Problem requirements. The required answer is each line in the entries below where "command" occurs.

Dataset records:

──────────────────────────────

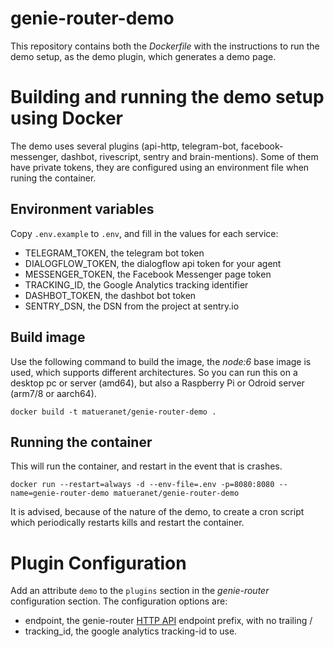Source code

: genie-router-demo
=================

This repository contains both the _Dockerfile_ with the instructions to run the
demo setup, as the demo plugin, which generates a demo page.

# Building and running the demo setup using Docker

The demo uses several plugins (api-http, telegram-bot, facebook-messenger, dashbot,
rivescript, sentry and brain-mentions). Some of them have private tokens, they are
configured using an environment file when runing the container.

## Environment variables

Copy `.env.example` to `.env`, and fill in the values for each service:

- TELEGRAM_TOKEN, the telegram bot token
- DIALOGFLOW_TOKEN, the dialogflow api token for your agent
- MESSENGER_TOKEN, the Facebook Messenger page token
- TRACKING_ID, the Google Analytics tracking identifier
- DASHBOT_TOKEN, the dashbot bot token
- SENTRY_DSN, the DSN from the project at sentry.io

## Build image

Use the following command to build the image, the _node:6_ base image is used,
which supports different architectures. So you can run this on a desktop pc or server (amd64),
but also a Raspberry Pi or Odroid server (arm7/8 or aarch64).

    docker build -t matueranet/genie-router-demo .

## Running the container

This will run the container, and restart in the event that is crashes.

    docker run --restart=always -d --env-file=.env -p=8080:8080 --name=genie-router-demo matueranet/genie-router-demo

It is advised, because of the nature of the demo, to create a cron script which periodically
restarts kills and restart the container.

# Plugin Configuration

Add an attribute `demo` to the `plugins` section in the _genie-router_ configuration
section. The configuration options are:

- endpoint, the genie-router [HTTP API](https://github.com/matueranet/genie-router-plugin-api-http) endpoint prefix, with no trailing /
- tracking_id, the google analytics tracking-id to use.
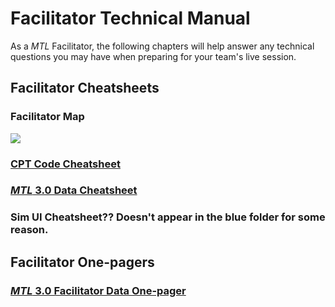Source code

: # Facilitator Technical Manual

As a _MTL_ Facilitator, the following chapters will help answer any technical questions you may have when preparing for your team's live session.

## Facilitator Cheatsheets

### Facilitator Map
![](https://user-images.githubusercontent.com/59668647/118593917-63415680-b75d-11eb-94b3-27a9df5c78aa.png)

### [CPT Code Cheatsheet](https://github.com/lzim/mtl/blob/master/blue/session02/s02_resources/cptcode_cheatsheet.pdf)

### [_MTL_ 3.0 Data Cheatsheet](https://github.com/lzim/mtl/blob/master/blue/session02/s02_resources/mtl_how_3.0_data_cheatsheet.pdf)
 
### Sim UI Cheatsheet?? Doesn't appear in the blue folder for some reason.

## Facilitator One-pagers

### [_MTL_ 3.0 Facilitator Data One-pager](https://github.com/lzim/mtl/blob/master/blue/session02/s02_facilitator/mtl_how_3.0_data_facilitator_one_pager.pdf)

──────────────────────────────

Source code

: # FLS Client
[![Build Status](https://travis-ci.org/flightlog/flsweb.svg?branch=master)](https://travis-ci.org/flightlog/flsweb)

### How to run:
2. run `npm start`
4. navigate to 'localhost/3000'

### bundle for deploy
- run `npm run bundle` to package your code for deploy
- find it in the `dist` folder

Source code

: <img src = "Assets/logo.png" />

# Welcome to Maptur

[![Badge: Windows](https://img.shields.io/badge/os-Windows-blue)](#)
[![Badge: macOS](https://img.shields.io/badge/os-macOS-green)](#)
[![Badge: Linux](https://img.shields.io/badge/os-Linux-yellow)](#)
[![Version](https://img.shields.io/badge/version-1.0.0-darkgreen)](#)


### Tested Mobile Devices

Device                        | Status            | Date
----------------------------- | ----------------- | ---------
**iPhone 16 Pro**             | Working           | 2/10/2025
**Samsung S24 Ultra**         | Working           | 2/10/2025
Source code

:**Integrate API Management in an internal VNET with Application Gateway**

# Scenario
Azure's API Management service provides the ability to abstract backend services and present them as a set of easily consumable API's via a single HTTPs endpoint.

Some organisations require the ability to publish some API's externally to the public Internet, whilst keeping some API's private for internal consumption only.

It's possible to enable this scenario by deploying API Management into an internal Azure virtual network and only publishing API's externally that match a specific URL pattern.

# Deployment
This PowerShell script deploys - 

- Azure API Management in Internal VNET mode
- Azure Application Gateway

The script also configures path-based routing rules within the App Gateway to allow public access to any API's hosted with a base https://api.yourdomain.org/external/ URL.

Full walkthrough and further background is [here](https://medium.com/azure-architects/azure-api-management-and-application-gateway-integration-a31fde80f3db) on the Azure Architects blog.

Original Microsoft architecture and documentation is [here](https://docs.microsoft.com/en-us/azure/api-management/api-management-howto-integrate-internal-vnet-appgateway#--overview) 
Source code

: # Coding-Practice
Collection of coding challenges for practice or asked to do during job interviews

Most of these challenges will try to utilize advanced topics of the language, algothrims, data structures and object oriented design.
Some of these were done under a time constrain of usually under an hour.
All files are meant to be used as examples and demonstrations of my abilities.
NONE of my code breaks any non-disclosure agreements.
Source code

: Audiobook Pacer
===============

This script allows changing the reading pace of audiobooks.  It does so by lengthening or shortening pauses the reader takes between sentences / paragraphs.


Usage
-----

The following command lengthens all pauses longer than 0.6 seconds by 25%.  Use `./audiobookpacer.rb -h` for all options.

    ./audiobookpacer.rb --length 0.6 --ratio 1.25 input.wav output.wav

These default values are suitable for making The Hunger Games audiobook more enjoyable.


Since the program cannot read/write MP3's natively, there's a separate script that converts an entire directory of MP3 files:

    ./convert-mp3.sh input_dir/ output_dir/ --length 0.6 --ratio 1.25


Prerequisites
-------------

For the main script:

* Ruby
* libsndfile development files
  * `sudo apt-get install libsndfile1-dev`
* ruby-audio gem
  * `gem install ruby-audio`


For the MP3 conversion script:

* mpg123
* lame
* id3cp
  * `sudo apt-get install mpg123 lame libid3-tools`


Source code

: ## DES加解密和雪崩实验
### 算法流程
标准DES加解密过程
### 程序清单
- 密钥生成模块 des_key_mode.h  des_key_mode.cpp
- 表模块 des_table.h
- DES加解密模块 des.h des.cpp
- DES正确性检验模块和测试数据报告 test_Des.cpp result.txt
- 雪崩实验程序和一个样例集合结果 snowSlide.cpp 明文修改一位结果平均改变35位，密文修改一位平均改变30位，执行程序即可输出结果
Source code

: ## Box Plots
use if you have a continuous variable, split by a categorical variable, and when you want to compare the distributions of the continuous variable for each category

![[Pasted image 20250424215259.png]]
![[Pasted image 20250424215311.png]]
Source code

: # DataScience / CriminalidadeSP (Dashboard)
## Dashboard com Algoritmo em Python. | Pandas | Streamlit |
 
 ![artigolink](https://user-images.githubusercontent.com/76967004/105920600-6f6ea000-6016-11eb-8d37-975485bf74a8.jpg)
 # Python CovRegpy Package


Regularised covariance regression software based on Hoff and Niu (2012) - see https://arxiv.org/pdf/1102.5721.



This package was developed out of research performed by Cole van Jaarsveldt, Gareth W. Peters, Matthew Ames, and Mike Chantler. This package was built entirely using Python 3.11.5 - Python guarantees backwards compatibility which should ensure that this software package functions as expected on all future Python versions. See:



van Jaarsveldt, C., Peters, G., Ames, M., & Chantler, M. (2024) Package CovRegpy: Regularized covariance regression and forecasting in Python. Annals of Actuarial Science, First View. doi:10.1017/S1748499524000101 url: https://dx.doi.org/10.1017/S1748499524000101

──────────────────────────────

Solved problem.
Use the following command to build the image, the _node:6_ base image is used,
The following command lengthens all pauses longer than 0.6 seconds by 25%.  Use `./audiobookpacer.rb -h` for all options.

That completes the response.